*** Opening of INFORMATION GIVEN ***
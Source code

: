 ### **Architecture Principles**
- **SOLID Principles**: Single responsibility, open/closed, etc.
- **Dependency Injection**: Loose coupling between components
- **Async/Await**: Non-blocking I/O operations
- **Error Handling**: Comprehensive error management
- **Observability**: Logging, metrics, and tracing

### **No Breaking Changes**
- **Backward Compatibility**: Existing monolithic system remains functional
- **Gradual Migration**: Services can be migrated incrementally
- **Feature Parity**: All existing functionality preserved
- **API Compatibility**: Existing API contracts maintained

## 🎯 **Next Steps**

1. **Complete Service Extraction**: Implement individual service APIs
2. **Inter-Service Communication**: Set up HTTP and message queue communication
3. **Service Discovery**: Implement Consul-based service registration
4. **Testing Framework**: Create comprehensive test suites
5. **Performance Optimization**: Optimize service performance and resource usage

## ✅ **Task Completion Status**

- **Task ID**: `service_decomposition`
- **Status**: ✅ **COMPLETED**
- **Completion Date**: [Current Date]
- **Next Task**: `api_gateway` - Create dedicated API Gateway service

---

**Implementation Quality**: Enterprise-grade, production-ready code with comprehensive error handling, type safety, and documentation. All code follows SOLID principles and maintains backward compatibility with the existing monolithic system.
*** Close of INFORMATION GIVEN ***
*AIM OF THE EXERCISE*
Using the material above, gather every line that includes "Create".

*TASK RESPONSE*
4. **Testing Framework**: Create comprehensive test suites
- **Next Task**: `api_gateway` - Create dedicated API Gateway service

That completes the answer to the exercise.